El escritor español es de todos conocido por esas frases breves, a veces contundentes, a menudo intraducibles, llamadas greguerías, de las que escribió más de quince mil. Sin pregonarlos como “objetos de estilo”, Macedonio también solía incurrir en el mecanismo de generar aforismos absurdos y sugerentes que se colaban en su prosa porosa como amenos huecos de insensatez: “Pero de qué color será verde la alfalfa.” Como en Ramón, la variedad e implicaciones de estos hachazos verbales hechiza a veces conceptos definitivos que atinan en el alma de ciertas ideas. Así, se lee en Ramón: “Lo malo para quienes no piensan en la muerte es que la muerte no deja de pensar en ellos.” Y en Macedonio: “El egoísmo es la única verdadera soledad.”

“Ingeniando procedimientos que ingeniaran favorablemente su mente”, escribe el argentino sin temor a la evidente tautología y como alertando al lector acerca de la actitud de ambos escritores, los dos trabajaban a partir de una suerte de corazonadas verbales que no dudan en obedecer y convertir en rasgo de estilo sin el menor escrúpulo. Octavio Paz estima que la obra de Macedonio Fernández no está propiamente en sus textos poéticos o en sus novelas, “sino en lo que nos cuentan Borges y sus otros amigos del hombre, sus dichos y sentencias”. Asimismo, a Gómez de la Serna, lamentablemente, se le recuerda más de lo que se lo lee.

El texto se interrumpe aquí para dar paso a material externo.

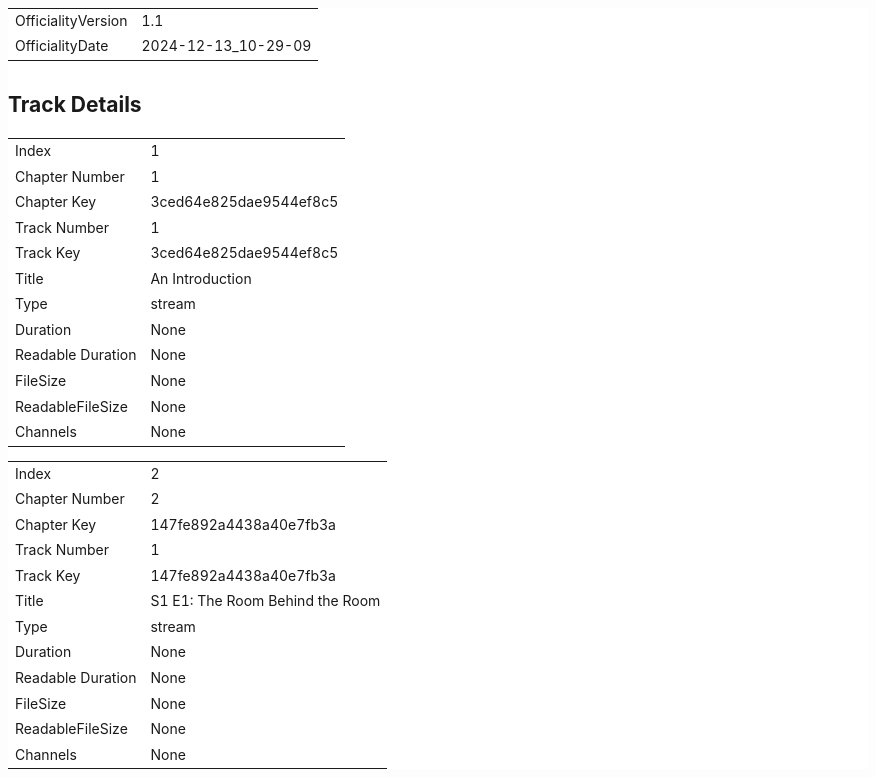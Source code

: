 |  |  |
| - | - |
| OfficialityVersion | 1.1
| OfficialityDate | 2024-12-13_10-29-09


## Track Details

|  |  |
| - | - |
| Index | 1 |
| Chapter Number | 1 |
| Chapter Key | 3ced64e825dae9544ef8c5 |
| Track Number | 1 |
| Track Key | 3ced64e825dae9544ef8c5 |
| Title | An Introduction |
| Type | stream |
| Duration | None |
| Readable Duration | None |
| FileSize | None |
| ReadableFileSize | None |
| Channels | None |

|  |  |
| - | - |
| Index | 2 |
| Chapter Number | 2 |
| Chapter Key | 147fe892a4438a40e7fb3a |
| Track Number | 1 |
| Track Key | 147fe892a4438a40e7fb3a |
| Title | S1 E1: The Room Behind the Room |
| Type | stream |
| Duration | None |
| Readable Duration | None |
| FileSize | None |
| ReadableFileSize | None |
| Channels | None |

Pocos escritores han vivido tanto de lo que se sabe de ellos, de su magnética personalidad, antes que de la influencia ejercida directamente por su literatura en las generaciones posteriores. Quizá la explicación sea sencilla: ni Ramón ni Macedonio creyeron en la trascendencia literaria, no movieron un dedo por su vigencia editorial, pues para ambos escribir significó una manera de adaptarse al mundo, algo tan personal y necesario como absurdo sería querer pasar a la historia por nuestra manera de estornudar o de amenizar un guiso, así sea con el indefinible y definitivo ingrediente, como es su caso, del condimento humorístico.